La moitié de la population mondiale va se rendre aux urnes pour des élections en 2024, à l'image de ces citoyens Zimbabwéens pour les élections présidentielle du 23 août 2023. [Reuters - Philimon Bulawayo]
Le monde vote en masse alors que la démocratie recule / Tout un monde / 7 min. / le 4 janvier 2024
Des élections se dérouleront dans plus de 70 pays en 2024. Mais toutes ne se valent pas et toutes ne riment pas avec démocratie. Les évolutions de ces dernières années ont plutôt montré un recul démocratique. Le développement de l'intelligence artificielle a rebattu les cartes. Tour d'horizon.

De l'Inde à l'Indonésie, en passant par la Russie, les Etats-Unis ou le Mexique, huit des Etats les plus peuplés du monde organisent cette année des élections, sans oublier le renouvellement du Parlement européen.

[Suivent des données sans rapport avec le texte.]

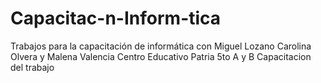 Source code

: # Capacitac-n-Inform-tica
Trabajos para la capacitación de informática con Miguel Lozano 
Carolina Olvera y Malena Valencia
Centro Educativo Patria 
5to A y B 
Capacitacion del trabajo 
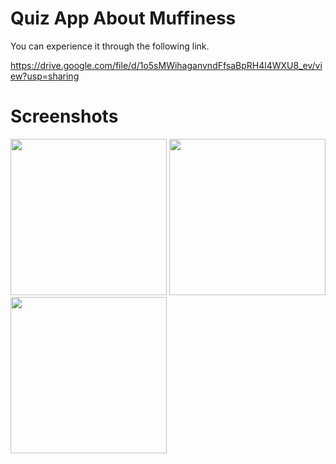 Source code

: # Quiz App About Muffiness 

You can experience it through the following link.

https://drive.google.com/file/d/1o5sMWihaganvndFfsaBpRH4l4WXU8_ev/view?usp=sharing

# Screenshots


<img src=https://i.ibb.co/3FYtqjM/quiz-screen1.jpg, width=250>  <img src=https://i.ibb.co/RQc5cJs/quiz-screen2.jpg, width=250>  <img src=https://i.ibb.co/LZdptxz/quiz-screen3.jpg, width=250>
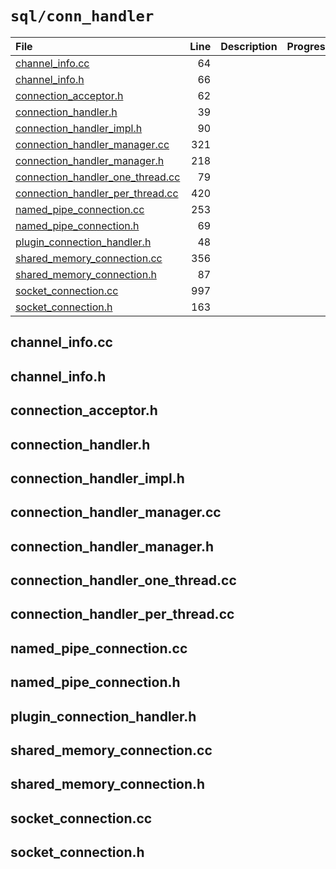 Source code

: # `sql/conn_handler`


|File|Line|Description|Progress|
|:---|---:|:---|:---|
| [channel_info.cc](#channel_info.cc)                                    |    64 |||
| [channel_info.h](#channel_info.h)                                      |    66 |||
| [connection_acceptor.h](#connection_acceptor.h)                        |    62 |||
| [connection_handler.h](#connection_handler.h)                          |    39 |||
| [connection_handler_impl.h](#connection_handler_impl.h)                |    90 |||
| [connection_handler_manager.cc](#connection_handler_manager.cc)        |   321 |||
| [connection_handler_manager.h](#connection_handler_manager.h)          |   218 |||
| [connection_handler_one_thread.cc](#connection_handler_one_thread.cc)  |    79 |||
| [connection_handler_per_thread.cc](#connection_handler_per_thread.cc)  |   420 |||
| [named_pipe_connection.cc](#named_pipe_connection.cc)                  |   253 |||
| [named_pipe_connection.h](#named_pipe_connection.h)                    |    69 |||
| [plugin_connection_handler.h](#plugin_connection_handler.h)            |    48 |||
| [shared_memory_connection.cc](#shared_memory_connection.cc)            |   356 |||
| [shared_memory_connection.h](#shared_memory_connection.h)              |    87 |||
| [socket_connection.cc](#socket_connection.cc)                          |   997 |||
| [socket_connection.h](#socket_connection.h)                            |   163 |||

## channel_info.cc
## channel_info.h
## connection_acceptor.h
## connection_handler.h
## connection_handler_impl.h
## connection_handler_manager.cc
## connection_handler_manager.h
## connection_handler_one_thread.cc
## connection_handler_per_thread.cc
## named_pipe_connection.cc
## named_pipe_connection.h
## plugin_connection_handler.h
## shared_memory_connection.cc
## shared_memory_connection.h
## socket_connection.cc
## socket_connection.h
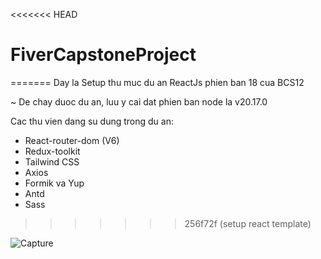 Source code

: <<<<<<< HEAD
# FiverCapstoneProject
=======
Day la Setup thu muc du an ReactJs phien ban 18 cua BCS12

~ De chay duoc du an, luu y cai dat phien ban node la v20.17.0

Cac thu vien dang su dung trong du an:
- React-router-dom (V6)
- Redux-toolkit
- Tailwind CSS
- Axios
- Formik va Yup
- Antd
- Sass
>>>>>>> 256f72f (setup react template)
>>>>>>> 
![Capture](https://github.com/user-attachments/assets/2b859ca5-68d2-467c-a6de-d81b560d072f)
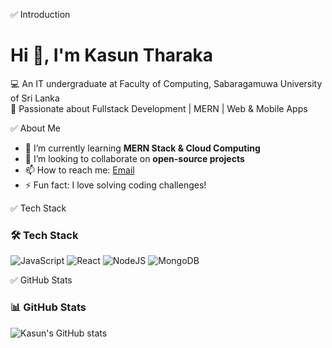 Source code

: <!--
**KTGamage/KTGamage** is a ✨ _special_ ✨ repository because its `README.md` (this file) appears on your GitHub profile.

Here are some ideas to get you started:

- 🔭 I’m currently working on ...
- 🌱 I’m currently learning ...
- 👯 I’m looking to collaborate on ...
- 🤔 I’m looking for help with ...
- 💬 Ask me about ...
- 📫 How to reach me: ...
- 😄 Pronouns: ...
- ⚡ Fun fact: ...
-->
✅ Introduction

# Hi 👋, I'm Kasun Tharaka
💻 An IT undergraduate at Faculty of Computing, Sabaragamuwa University of Sri Lanka  
🚀 Passionate about Fullstack Development | MERN | Web & Mobile Apps  

✅ About Me

- 🌱 I’m currently learning **MERN Stack & Cloud Computing**  
- 👯 I’m looking to collaborate on **open-source projects**  
- 📫 How to reach me: [Email](mailto:kasuntharaka18628@gmail.com)  
- ⚡ Fun fact: I love solving coding challenges!

✅ Tech Stack

### 🛠 Tech Stack
![JavaScript](https://img.shields.io/badge/-JavaScript-black?style=flat&logo=javascript)
![React](https://img.shields.io/badge/-React-blue?style=flat&logo=react)
![NodeJS](https://img.shields.io/badge/-NodeJS-green?style=flat&logo=node.js)
![MongoDB](https://img.shields.io/badge/-MongoDB-black?style=flat&logo=mongodb)

✅ GitHub Stats

### 📊 GitHub Stats
![Kasun's GitHub stats](https://github-readme-stats.vercel.app/api?username=kasuntharaka&show_icons=true&theme=tokyonight)

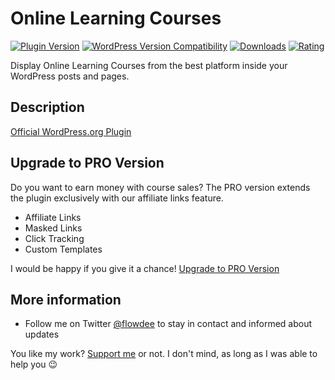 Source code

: # Online Learning Courses
[![Plugin Version](https://img.shields.io/wordpress/plugin/v/wp-udemy.svg)](https://wordpress.org/plugins/wp-udemy/) [![WordPress Version Compatibility](https://img.shields.io/wordpress/v/wp-udemy.svg)](https://wordpress.org/plugins/wp-udemy/) [![Downloads](https://img.shields.io/wordpress/plugin/dt/wp-udemy.svg)](https://wordpress.org/plugins/wp-udemy/) [![Rating](https://img.shields.io/wordpress/plugin/r/wp-udemy.svg)](https://wordpress.org/plugins/wp-udemy/)

Display Online Learning Courses from the best platform inside your WordPress posts and pages.

## Description

[Official WordPress.org Plugin](https://wordpress.org/plugins/wp-udemy/)

## Upgrade to PRO Version

Do you want to earn money with course sales? The PRO version extends the plugin exclusively with our affiliate links feature.

*   Affiliate Links
*   Masked Links
*   Click Tracking
*   Custom Templates

I would be happy if you give it a chance! [Upgrade to PRO Version](https://coder.flowdee.de/downloads/wp-udemy-pro/)

## More information

* Follow me on Twitter [@flowdee](https://twitter.com/flowdee/) to stay in contact and informed about updates

You like my work? [Support me](https://donate.flowdee.de/) or not. I don't mind, as long as I was able to help you :wink:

D'autres pays, du Mali à l'Ukraine, pour des raisons différentes, renoncent aux scrutins prévus. Et les nouveaux outils, comme l'intelligence artificielle, ajoutent leur grain de sable dans les machines électorales.

Les enjeux électoraux sont donc nombreux et importants, d'autant plus que l'idée même d'élection est de plus en plus contestée.

Loïc Blondiaux, politologue à l'Université Paris 1, estime qu'il faut différencier deux types de défiance face aux élections. "La première composante, c'est la mise en doute, relativement récente dans les pays occidentaux, de la procédure même de l'élection, de son déroulement, de son caractère équitable, du fait que le décompte des votes puisse être manipulé", indique-t-il dans l'émission Tout un monde.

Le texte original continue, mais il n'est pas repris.